* Excerpted data *
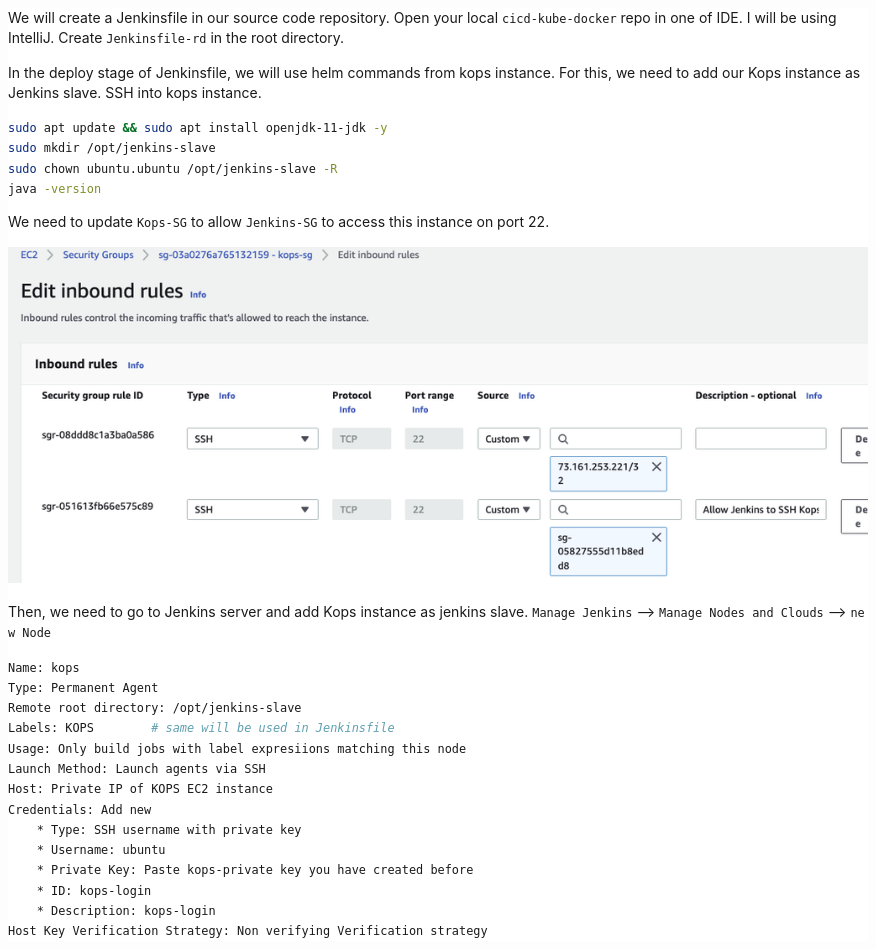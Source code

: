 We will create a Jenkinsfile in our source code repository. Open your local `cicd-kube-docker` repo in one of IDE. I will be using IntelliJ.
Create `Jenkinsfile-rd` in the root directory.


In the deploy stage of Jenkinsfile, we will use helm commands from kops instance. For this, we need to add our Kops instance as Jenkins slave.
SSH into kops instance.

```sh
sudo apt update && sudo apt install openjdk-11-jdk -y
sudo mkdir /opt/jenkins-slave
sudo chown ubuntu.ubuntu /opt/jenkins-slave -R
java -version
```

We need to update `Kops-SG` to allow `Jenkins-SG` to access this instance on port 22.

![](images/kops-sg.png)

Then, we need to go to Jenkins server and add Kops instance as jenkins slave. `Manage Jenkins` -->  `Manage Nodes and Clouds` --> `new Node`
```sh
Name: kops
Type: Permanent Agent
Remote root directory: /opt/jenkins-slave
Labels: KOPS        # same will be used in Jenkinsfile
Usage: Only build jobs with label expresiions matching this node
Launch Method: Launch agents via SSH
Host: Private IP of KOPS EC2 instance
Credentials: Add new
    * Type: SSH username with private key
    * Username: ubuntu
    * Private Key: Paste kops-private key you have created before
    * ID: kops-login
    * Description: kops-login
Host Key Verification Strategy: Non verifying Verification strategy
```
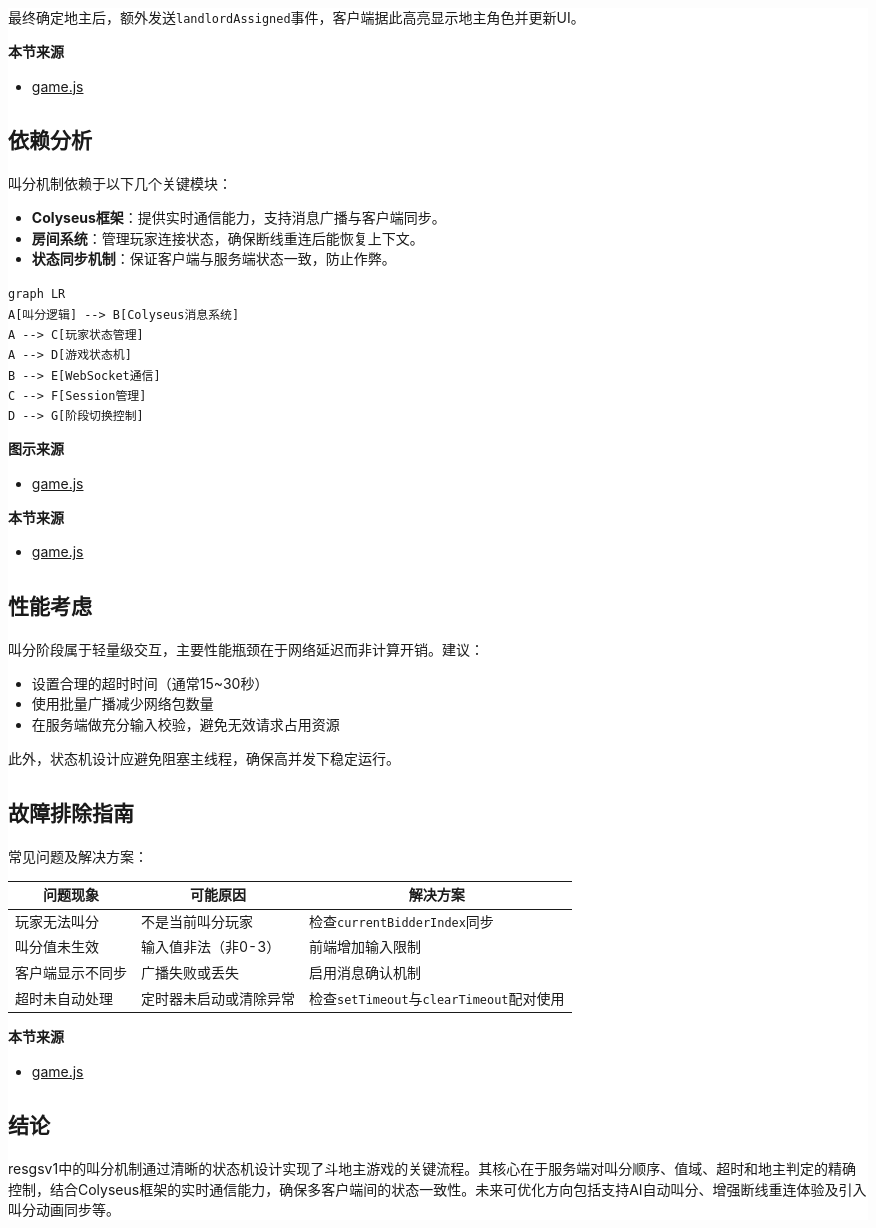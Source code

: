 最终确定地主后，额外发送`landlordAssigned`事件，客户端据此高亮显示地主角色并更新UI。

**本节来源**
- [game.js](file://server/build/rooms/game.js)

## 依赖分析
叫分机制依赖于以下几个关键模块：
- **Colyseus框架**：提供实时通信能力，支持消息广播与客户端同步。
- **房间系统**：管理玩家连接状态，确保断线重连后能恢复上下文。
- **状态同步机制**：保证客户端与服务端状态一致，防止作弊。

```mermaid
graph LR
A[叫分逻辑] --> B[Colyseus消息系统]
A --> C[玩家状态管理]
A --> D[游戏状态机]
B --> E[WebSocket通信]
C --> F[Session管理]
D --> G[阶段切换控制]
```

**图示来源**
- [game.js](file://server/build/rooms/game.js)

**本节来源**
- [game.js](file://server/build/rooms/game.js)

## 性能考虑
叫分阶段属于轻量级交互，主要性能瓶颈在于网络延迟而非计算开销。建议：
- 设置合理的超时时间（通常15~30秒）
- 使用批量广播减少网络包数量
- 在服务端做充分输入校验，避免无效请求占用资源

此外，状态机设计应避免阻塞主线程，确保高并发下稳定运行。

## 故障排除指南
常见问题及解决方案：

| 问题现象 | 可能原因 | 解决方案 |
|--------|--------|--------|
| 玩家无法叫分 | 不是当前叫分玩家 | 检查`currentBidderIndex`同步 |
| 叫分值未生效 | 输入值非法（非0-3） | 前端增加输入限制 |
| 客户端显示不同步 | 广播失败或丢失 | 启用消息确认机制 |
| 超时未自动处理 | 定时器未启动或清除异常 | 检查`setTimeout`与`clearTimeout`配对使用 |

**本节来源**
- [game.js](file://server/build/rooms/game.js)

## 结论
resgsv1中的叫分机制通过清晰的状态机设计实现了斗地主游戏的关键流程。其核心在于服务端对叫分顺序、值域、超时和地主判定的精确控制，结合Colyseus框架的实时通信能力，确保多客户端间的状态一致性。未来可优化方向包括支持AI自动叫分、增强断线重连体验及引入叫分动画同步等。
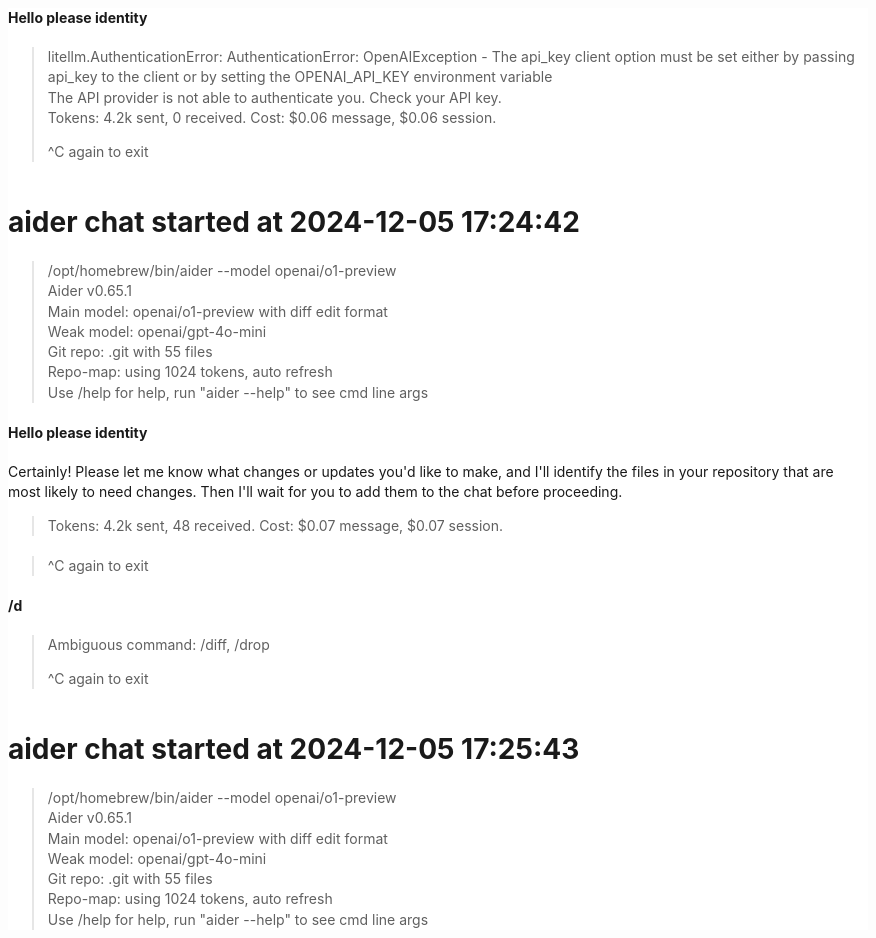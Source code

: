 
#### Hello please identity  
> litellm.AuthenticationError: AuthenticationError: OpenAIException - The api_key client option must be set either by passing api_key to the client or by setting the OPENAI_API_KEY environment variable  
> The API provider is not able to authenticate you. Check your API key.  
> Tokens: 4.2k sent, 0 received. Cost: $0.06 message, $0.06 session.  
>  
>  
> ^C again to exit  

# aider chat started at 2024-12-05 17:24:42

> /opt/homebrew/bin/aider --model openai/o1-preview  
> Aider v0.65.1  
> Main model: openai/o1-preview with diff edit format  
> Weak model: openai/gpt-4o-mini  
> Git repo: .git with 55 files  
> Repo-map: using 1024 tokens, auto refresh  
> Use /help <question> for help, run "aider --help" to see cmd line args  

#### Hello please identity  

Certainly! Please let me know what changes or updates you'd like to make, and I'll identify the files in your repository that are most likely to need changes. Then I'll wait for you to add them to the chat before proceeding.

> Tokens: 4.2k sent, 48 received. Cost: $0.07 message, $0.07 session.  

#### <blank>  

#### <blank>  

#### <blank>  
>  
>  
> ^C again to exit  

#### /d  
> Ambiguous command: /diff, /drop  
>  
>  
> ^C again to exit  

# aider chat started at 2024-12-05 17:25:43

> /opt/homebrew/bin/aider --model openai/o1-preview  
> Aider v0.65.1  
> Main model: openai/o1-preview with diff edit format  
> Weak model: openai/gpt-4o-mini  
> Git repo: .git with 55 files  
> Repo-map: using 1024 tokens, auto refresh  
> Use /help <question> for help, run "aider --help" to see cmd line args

* What is expected *
Where a line in the listing above includes the string "question", copy that line.

* Solution to this problem *
> Use /help <question> for help, run "aider --help" to see cmd line args  
> Use /help <question> for help, run "aider --help" to see cmd line args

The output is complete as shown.